Give back every record exactly as written.

------------------------------------------------

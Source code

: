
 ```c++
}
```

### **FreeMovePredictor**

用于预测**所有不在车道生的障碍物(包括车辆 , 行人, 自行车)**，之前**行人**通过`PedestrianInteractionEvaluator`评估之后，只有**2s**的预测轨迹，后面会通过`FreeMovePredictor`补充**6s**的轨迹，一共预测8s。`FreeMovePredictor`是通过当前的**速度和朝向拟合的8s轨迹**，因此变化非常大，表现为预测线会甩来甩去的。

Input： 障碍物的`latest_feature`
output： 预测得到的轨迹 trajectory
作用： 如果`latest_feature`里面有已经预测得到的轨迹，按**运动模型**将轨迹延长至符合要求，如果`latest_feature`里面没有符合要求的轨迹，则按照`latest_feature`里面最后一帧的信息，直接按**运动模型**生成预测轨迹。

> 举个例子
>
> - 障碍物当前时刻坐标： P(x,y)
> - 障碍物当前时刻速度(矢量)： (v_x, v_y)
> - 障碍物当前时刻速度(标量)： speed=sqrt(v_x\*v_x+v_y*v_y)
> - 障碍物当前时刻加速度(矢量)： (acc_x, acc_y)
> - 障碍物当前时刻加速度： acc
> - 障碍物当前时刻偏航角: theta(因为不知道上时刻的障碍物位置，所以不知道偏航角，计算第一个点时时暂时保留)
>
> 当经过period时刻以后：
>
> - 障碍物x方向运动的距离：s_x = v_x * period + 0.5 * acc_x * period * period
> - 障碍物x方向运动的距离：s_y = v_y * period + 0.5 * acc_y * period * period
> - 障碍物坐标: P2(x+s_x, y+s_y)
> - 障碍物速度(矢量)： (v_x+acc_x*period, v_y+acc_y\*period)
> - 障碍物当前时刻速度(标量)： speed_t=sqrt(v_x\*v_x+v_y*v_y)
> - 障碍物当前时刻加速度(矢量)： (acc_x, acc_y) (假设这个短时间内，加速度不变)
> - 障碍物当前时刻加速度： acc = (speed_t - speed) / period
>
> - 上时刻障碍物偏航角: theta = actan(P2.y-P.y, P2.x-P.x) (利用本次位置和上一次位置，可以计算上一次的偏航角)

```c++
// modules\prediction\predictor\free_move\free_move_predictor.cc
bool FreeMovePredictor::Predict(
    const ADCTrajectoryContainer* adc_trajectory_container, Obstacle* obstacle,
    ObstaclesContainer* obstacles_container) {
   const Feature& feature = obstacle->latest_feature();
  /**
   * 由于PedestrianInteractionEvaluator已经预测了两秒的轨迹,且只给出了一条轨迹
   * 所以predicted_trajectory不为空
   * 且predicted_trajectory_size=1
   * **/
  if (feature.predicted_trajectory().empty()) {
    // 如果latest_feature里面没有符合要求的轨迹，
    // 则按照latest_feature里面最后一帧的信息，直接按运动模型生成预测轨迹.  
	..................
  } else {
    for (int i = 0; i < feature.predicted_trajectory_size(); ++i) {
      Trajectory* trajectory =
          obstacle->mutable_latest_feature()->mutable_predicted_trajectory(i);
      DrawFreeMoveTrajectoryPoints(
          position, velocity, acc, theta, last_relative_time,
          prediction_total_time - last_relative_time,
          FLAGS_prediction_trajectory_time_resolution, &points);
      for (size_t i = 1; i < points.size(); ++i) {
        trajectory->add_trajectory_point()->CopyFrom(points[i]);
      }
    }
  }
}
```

------------------------------------------------

Final answer:
Source code

:
 ```c++
}
```

### **FreeMovePredictor**

用于预测**所有不在车道生的障碍物(包括车辆 , 行人, 自行车)**，之前**行人**通过`PedestrianInteractionEvaluator`评估之后，只有**2s**的预测轨迹，后面会通过`FreeMovePredictor`补充**6s**的轨迹，一共预测8s。`FreeMovePredictor`是通过当前的**速度和朝向拟合的8s轨迹**，因此变化非常大，表现为预测线会甩来甩去的。

Input： 障碍物的`latest_feature`
output： 预测得到的轨迹 trajectory
作用： 如果`latest_feature`里面有已经预测得到的轨迹，按**运动模型**将轨迹延长至符合要求，如果`latest_feature`里面没有符合要求的轨迹，则按照`latest_feature`里面最后一帧的信息，直接按**运动模型**生成预测轨迹。

> 举个例子
>
> - 障碍物当前时刻坐标： P(x,y)
> - 障碍物当前时刻速度(矢量)： (v_x, v_y)
> - 障碍物当前时刻速度(标量)： speed=sqrt(v_x\*v_x+v_y*v_y)
> - 障碍物当前时刻加速度(矢量)： (acc_x, acc_y)
> - 障碍物当前时刻加速度： acc
> - 障碍物当前时刻偏航角: theta(因为不知道上时刻的障碍物位置，所以不知道偏航角，计算第一个点时时暂时保留)
>
> 当经过period时刻以后：
>
> - 障碍物x方向运动的距离：s_x = v_x * period + 0.5 * acc_x * period * period
> - 障碍物x方向运动的距离：s_y = v_y * period + 0.5 * acc_y * period * period
> - 障碍物坐标: P2(x+s_x, y+s_y)
> - 障碍物速度(矢量)： (v_x+acc_x*period, v_y+acc_y\*period)
> - 障碍物当前时刻速度(标量)： speed_t=sqrt(v_x\*v_x+v_y*v_y)
> - 障碍物当前时刻加速度(矢量)： (acc_x, acc_y) (假设这个短时间内，加速度不变)
> - 障碍物当前时刻加速度： acc = (speed_t - speed) / period
>
> - 上时刻障碍物偏航角: theta = actan(P2.y-P.y, P2.x-P.x) (利用本次位置和上一次位置，可以计算上一次的偏航角)

```c++
// modules\prediction\predictor\free_move\free_move_predictor.cc
bool FreeMovePredictor::Predict(
    const ADCTrajectoryContainer* adc_trajectory_container, Obstacle* obstacle,
    ObstaclesContainer* obstacles_container) {
   const Feature& feature = obstacle->latest_feature();
  /**
   * 由于PedestrianInteractionEvaluator已经预测了两秒的轨迹,且只给出了一条轨迹
   * 所以predicted_trajectory不为空
   * 且predicted_trajectory_size=1
   * **/
  if (feature.predicted_trajectory().empty()) {
    // 如果latest_feature里面没有符合要求的轨迹，
    // 则按照latest_feature里面最后一帧的信息，直接按运动模型生成预测轨迹.  
	..................
  } else {
    for (int i = 0; i < feature.predicted_trajectory_size(); ++i) {
      Trajectory* trajectory =
          obstacle->mutable_latest_feature()->mutable_predicted_trajectory(i);
      DrawFreeMoveTrajectoryPoints(
          position, velocity, acc, theta, last_relative_time,
          prediction_total_time - last_relative_time,
          FLAGS_prediction_trajectory_time_resolution, &points);
      for (size_t i = 1; i < points.size(); ++i) {
        trajectory->add_trajectory_point()->CopyFrom(points[i]);
      }
    }
  }
}
```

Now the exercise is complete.